• _REQUIRED ACTION_
Leaving out the pictures, return each line of the entries from the first through the line with "Therefore, we can", and only those lines.

• _INPUT MATERIAL_
......
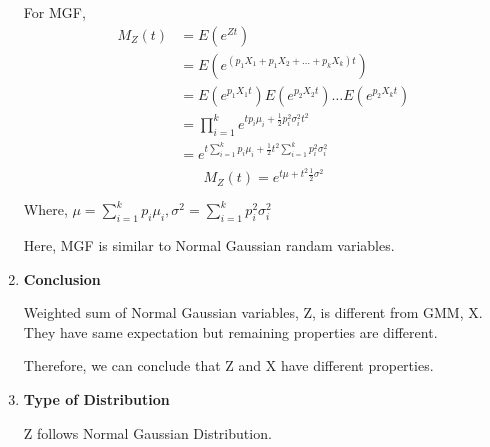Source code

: \documentclass[12pt]{article}
\begin{document}
\begin{enumerate}
For MGF,
\begin{equation}
    \begin{split}
        M_Z(t)& = E(e^{Zt}) \\
        & = E(e^{(p_1X_1+p_1X_2+\dots+p_kX_k)t}) \\
        & = E(e^{p_1X_1t})E(e^{p_2X_2t})\dots E(e^{p_2X_kt}) \\
        & = \prod_{i=1}^k e^{tp_i\mu_i+\frac{1}{2}p_i^2\sigma^2_it^2} \\
        & = e^{t\sum_{i=1}^kp_i\mu_i + \frac{1}{2}t^2\sum_{i=1}^kp_i^2\sigma^2_i} \\
    \end{split}
\end{equation}
\begin{equation}
    M_Z(t) = e^{t\mu+t^2\frac{1}{2}\sigma^2}
\end{equation}
\begin{center}
    Where,  
          $\mu = \sum_{i=1}^kp_i\mu_i,   \sigma^2 = \sum_{i=1}^kp_i^2\sigma^2_i$
\end{center}

Here, MGF is similar to Normal Gaussian randam variables.
    \item \textbf{Conclusion}

Weighted sum of Normal Gaussian variables, Z, is different from GMM, X. They have same expectation but remaining properties are different.

Therefore, we can conclude that Z and X have different properties.

    \item \textbf{Type of Distribution}

Z follows Normal Gaussian Distribution.
\end{enumerate}
\end{document}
......
• _EXERCISE RESULT_
Source code

: \documentclass[12pt]{article}
\begin{document}
\begin{enumerate}
For MGF,
\begin{equation}
    \begin{split}
        M_Z(t)& = E(e^{Zt}) \\
        & = E(e^{(p_1X_1+p_1X_2+\dots+p_kX_k)t}) \\
        & = E(e^{p_1X_1t})E(e^{p_2X_2t})\dots E(e^{p_2X_kt}) \\
        & = \prod_{i=1}^k e^{tp_i\mu_i+\frac{1}{2}p_i^2\sigma^2_it^2} \\
        & = e^{t\sum_{i=1}^kp_i\mu_i + \frac{1}{2}t^2\sum_{i=1}^kp_i^2\sigma^2_i} \\
    \end{split}
\end{equation}
\begin{equation}
    M_Z(t) = e^{t\mu+t^2\frac{1}{2}\sigma^2}
\end{equation}
\begin{center}
    Where,  
          $\mu = \sum_{i=1}^kp_i\mu_i,   \sigma^2 = \sum_{i=1}^kp_i^2\sigma^2_i$
\end{center}

Here, MGF is similar to Normal Gaussian randam variables.
    \item \textbf{Conclusion}

Weighted sum of Normal Gaussian variables, Z, is different from GMM, X. They have same expectation but remaining properties are different.

Therefore, we can conclude that Z and X have different properties.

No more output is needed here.